セガサミー通期決算 減収も利益は大幅改善

 総合エンタテインメント企業のセガサミーホールディングスは、5月14日に平成22年3月期の通期決算を発表した。アミューズメント機器事業、アミューズメント施設運営事業での大幅減収があり、全体の売上高は減少したものの利益面では大きな改善がみられた。
 連結売上高は3846億7900万円(前期比10.4%減)となり、営業利益は367億1200万円(同339%増)、経常利益は359億2500万円(同441.3%増)、また当期純利益は202億6900万円である。営業利益では遊戯機事業が290億円を計上し、およそ8割を占めた。

 その主力事業となる遊戯機事業は売上高1606億9800万円(前期比1.1%減)と全体の4割弱となっている。営業利益は290億円200万円と前期のおよそ2倍となった。価格戦略の見直しによる利益率の向上が利益に結びついた。
 遊戯機のヒットタイトルは、パチスロ機ではアニメ関連が上位を占めた。最も売れたのは「パチスロ交響詩篇エウレカセブン」の5万6000台、それに「パチスロあしたのジョー」が3万7000台で続く。「パチスロうる星やつら2」は1万6000台、「BLOOD+」は7000台だった。
 パチンコ機では『ぱちんこCR蒼天の拳』が9万4000台の大ヒット、『CRガメラ THE BATTLE PACHINKO』3万5000台、『CR機動新撰組 萌えよ剣 疾風怒濤編シリーズ』3万4000台となっている。パチスロ、パチンコ双方で、人気キャラクター、作品が大きな力を発揮している。

 アミューズメント機器事業の売上高は479億2500万円(前期比26.8%減)、営業利益は70億9400万円(同3.0%増)である。大型タイトルの発売がなく売上高減少したが、利益率は改善し利益は増加した。『ボーダーブレイク』や『セガネットワーク対戦麻雀MJ4Evolution』が堅調だった。
 一方、アミューズメント施設事業は引き続き苦戦した。売上高は548億3500万円(同23.1%減)、営業損失13億3800万円である。

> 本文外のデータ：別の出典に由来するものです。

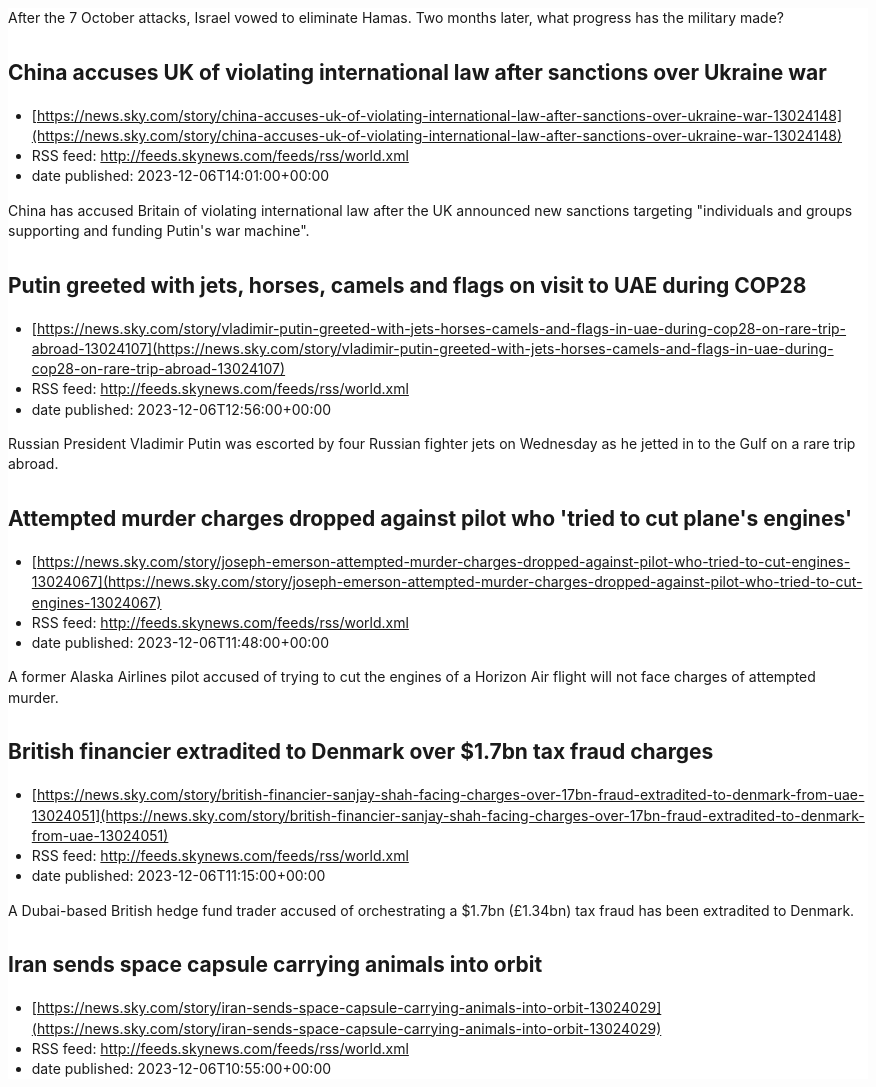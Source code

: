 After the 7 October attacks, Israel vowed to eliminate Hamas. Two months later, what progress has the military made?

## China accuses UK of violating international law after sanctions over Ukraine war
 - [https://news.sky.com/story/china-accuses-uk-of-violating-international-law-after-sanctions-over-ukraine-war-13024148](https://news.sky.com/story/china-accuses-uk-of-violating-international-law-after-sanctions-over-ukraine-war-13024148)
 - RSS feed: http://feeds.skynews.com/feeds/rss/world.xml
 - date published: 2023-12-06T14:01:00+00:00

China has accused Britain of violating international law after the UK announced new sanctions targeting "individuals and groups supporting and funding Putin's war machine".

## Putin greeted with jets, horses, camels and flags on visit to UAE during COP28
 - [https://news.sky.com/story/vladimir-putin-greeted-with-jets-horses-camels-and-flags-in-uae-during-cop28-on-rare-trip-abroad-13024107](https://news.sky.com/story/vladimir-putin-greeted-with-jets-horses-camels-and-flags-in-uae-during-cop28-on-rare-trip-abroad-13024107)
 - RSS feed: http://feeds.skynews.com/feeds/rss/world.xml
 - date published: 2023-12-06T12:56:00+00:00

Russian President Vladimir Putin was escorted by four Russian fighter jets on Wednesday as he jetted in to the Gulf on a rare trip abroad.

## Attempted murder charges dropped against pilot who 'tried to cut plane's engines'
 - [https://news.sky.com/story/joseph-emerson-attempted-murder-charges-dropped-against-pilot-who-tried-to-cut-engines-13024067](https://news.sky.com/story/joseph-emerson-attempted-murder-charges-dropped-against-pilot-who-tried-to-cut-engines-13024067)
 - RSS feed: http://feeds.skynews.com/feeds/rss/world.xml
 - date published: 2023-12-06T11:48:00+00:00

A former Alaska Airlines pilot accused of trying to cut the engines of a Horizon Air flight will not face charges of attempted murder.

## British financier extradited to Denmark over $1.7bn tax fraud charges
 - [https://news.sky.com/story/british-financier-sanjay-shah-facing-charges-over-17bn-fraud-extradited-to-denmark-from-uae-13024051](https://news.sky.com/story/british-financier-sanjay-shah-facing-charges-over-17bn-fraud-extradited-to-denmark-from-uae-13024051)
 - RSS feed: http://feeds.skynews.com/feeds/rss/world.xml
 - date published: 2023-12-06T11:15:00+00:00

A Dubai-based British hedge fund trader accused of orchestrating a $1.7bn (&#163;1.34bn) tax fraud has been extradited to Denmark.

## Iran sends space capsule carrying animals into orbit
 - [https://news.sky.com/story/iran-sends-space-capsule-carrying-animals-into-orbit-13024029](https://news.sky.com/story/iran-sends-space-capsule-carrying-animals-into-orbit-13024029)
 - RSS feed: http://feeds.skynews.com/feeds/rss/world.xml
 - date published: 2023-12-06T10:55:00+00:00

 コンシュマー事業は、家庭用ゲームソフトのセガ、玩具のセガトイズ、アニメ製作のトムス・エンタテインメントなどから構成される。売上高は1218億3800万円(前期比7.5%減)、営業利益は前期の9億4100万円の損失から63億3200万円の利益に転じた。
 ゲームソフト販売本数は2675万本、前期より9.2%の減少なった。販売の主力は欧米で欧州が1238万本、米国が1055万本、国内はその他地域と合わせて382万本に留まっている。国外でのヒットは欧米で発売された『Mario & Sonic at the Olympic Winter Games』の653万本、『Aliens vs. Predator』が169万本、『Sonic & SEGA All-Star Racing』107万本である。国内では『ファンタシースターポータブル2』の60万本、『龍が如く4 伝説を継ぐもの』56万本がヒット作となっている。
 玩具販売事業は海外販売が堅調、国内販売が苦戦した。アニメ制作事業は劇場映画と『爆丸』のヒットによるロイヤリティが増加した。